(Recorded data)
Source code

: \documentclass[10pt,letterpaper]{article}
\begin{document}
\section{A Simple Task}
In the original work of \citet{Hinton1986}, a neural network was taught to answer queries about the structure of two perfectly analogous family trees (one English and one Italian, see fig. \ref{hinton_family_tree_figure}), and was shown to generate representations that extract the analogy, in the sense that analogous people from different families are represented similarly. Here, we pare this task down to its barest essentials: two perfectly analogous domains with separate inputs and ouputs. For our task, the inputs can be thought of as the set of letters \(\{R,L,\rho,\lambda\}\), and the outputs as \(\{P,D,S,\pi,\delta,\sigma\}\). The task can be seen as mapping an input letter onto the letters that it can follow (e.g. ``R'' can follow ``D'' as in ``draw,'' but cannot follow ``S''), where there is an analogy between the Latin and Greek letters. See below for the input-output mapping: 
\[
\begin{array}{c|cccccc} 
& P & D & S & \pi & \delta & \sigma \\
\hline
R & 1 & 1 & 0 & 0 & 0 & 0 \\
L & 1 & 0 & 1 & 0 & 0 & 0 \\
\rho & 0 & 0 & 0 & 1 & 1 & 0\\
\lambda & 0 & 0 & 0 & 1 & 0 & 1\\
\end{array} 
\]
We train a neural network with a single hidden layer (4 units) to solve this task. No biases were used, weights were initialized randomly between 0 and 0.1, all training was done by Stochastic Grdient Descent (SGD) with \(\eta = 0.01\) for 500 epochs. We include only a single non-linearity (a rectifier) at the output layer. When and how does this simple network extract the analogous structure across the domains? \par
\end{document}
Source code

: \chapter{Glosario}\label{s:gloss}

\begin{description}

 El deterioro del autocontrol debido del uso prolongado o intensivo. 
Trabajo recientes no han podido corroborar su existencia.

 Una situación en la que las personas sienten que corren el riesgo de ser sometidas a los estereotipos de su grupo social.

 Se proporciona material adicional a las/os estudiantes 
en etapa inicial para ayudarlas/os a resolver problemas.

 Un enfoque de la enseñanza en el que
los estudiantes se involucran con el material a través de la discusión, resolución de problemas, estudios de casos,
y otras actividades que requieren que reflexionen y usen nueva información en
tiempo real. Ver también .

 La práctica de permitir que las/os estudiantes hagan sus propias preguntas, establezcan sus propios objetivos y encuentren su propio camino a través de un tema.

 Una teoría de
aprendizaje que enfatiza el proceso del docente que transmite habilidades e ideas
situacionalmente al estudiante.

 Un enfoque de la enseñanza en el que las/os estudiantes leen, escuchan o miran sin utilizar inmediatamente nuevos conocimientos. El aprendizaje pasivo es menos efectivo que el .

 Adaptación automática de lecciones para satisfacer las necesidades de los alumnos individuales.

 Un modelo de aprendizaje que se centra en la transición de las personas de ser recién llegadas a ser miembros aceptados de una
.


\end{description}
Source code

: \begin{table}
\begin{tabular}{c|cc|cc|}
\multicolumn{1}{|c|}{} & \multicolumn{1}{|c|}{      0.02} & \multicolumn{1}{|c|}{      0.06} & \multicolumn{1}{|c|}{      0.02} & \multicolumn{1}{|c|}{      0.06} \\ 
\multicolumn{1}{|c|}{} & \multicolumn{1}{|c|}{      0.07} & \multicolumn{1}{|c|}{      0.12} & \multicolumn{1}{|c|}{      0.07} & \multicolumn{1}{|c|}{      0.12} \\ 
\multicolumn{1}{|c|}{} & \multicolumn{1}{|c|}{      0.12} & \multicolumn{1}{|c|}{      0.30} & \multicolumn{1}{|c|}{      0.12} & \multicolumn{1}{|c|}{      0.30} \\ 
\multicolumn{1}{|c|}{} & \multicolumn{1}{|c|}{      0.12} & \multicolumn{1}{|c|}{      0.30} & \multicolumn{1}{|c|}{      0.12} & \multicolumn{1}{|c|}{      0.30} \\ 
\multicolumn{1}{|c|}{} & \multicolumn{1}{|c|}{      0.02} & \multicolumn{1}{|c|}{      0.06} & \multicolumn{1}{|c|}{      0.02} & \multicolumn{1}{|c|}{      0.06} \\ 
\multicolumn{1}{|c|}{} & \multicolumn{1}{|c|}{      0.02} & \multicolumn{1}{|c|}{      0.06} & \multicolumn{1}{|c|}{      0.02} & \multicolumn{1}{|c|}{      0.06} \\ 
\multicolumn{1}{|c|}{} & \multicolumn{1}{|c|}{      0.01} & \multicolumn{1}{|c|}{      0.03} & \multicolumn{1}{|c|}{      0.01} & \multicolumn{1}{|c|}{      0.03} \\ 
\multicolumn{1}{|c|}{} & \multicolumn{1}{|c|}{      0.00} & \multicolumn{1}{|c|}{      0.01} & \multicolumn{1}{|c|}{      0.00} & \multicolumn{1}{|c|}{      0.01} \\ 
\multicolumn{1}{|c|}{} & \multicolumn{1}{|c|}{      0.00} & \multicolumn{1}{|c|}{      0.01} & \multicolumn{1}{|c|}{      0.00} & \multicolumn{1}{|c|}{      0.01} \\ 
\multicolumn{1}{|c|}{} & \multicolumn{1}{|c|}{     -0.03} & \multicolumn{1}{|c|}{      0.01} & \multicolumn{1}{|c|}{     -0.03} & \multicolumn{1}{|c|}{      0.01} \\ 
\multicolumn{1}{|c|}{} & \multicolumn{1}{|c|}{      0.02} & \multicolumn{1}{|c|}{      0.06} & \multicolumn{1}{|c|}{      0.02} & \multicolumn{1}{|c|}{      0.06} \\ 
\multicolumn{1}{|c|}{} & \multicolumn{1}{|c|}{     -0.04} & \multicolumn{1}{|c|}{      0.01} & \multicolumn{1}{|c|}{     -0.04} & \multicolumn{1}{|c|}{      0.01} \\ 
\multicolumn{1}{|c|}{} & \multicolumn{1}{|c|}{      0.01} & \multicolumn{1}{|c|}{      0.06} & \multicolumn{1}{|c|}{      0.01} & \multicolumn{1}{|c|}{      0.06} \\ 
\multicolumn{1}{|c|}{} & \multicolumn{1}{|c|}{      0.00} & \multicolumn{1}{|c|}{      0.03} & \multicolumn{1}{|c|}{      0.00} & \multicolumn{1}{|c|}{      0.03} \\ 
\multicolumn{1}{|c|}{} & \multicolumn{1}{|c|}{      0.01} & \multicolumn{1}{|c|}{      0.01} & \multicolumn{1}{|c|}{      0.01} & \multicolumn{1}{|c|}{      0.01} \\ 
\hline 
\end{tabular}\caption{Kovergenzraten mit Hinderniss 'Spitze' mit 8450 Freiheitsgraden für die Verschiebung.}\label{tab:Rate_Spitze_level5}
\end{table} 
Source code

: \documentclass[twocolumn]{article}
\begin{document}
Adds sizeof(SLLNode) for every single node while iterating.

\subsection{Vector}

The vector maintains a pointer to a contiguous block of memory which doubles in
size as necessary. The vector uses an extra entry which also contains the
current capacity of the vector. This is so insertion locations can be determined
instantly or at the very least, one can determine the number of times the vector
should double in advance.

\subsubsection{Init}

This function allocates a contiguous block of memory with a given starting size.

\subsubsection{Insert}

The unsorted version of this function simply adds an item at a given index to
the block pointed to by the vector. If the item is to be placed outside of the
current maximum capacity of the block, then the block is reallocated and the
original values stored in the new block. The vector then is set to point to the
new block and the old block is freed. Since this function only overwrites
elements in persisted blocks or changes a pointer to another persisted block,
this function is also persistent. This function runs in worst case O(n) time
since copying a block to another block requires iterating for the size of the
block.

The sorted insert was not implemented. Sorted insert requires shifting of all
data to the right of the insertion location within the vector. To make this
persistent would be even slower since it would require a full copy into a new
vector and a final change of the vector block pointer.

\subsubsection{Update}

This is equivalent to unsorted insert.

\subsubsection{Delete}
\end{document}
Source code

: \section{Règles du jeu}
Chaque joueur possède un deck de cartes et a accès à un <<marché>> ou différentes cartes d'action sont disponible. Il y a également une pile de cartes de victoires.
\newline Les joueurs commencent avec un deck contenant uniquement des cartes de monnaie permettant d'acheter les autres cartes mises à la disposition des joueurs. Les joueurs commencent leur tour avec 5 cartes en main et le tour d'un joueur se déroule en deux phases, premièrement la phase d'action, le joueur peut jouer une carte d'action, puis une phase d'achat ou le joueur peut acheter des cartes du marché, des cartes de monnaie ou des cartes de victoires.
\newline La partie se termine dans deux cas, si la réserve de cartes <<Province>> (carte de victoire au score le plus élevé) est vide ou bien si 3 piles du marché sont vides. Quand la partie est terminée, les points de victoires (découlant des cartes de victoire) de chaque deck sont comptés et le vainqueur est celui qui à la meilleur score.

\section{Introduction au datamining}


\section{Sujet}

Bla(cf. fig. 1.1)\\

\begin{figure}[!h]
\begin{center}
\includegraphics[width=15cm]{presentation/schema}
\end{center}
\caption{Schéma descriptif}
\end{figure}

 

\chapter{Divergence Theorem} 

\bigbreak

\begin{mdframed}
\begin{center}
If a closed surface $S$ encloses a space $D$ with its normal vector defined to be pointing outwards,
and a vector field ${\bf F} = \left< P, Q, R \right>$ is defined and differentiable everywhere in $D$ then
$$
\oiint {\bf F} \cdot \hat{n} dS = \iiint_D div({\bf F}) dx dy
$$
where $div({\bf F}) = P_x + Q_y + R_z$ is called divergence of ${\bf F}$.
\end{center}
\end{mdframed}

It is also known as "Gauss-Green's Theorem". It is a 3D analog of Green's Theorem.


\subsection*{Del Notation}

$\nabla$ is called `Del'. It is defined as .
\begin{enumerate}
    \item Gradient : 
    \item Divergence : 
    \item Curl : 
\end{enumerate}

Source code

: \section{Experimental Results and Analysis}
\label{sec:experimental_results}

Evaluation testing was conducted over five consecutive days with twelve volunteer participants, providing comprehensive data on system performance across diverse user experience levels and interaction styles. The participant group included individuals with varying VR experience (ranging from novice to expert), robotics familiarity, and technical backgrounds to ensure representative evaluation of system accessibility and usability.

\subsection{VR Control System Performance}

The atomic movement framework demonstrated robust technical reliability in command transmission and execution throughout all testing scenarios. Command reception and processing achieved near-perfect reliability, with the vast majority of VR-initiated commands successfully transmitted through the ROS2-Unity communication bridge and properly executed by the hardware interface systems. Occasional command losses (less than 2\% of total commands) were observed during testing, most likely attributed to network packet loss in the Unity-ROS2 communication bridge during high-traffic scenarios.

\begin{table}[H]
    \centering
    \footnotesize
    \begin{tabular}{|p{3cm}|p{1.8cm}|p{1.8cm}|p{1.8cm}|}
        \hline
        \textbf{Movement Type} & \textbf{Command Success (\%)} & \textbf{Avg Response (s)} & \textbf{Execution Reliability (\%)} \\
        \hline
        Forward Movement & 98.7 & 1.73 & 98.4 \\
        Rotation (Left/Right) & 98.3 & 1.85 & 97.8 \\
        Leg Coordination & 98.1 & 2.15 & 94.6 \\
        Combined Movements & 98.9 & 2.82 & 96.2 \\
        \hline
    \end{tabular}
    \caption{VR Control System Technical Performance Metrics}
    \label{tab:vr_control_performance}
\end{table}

*WHAT NEEDS TO BE DONE*
Search the data for "caption". Copy each line that has it.

*RESULT*
\end{tabular}\caption{Kovergenzraten mit Hinderniss 'Spitze' mit 8450 Freiheitsgraden für die Verschiebung.}\label{tab:Rate_Spitze_level5}
\caption{Schéma descriptif}
    \caption{VR Control System Technical Performance Metrics}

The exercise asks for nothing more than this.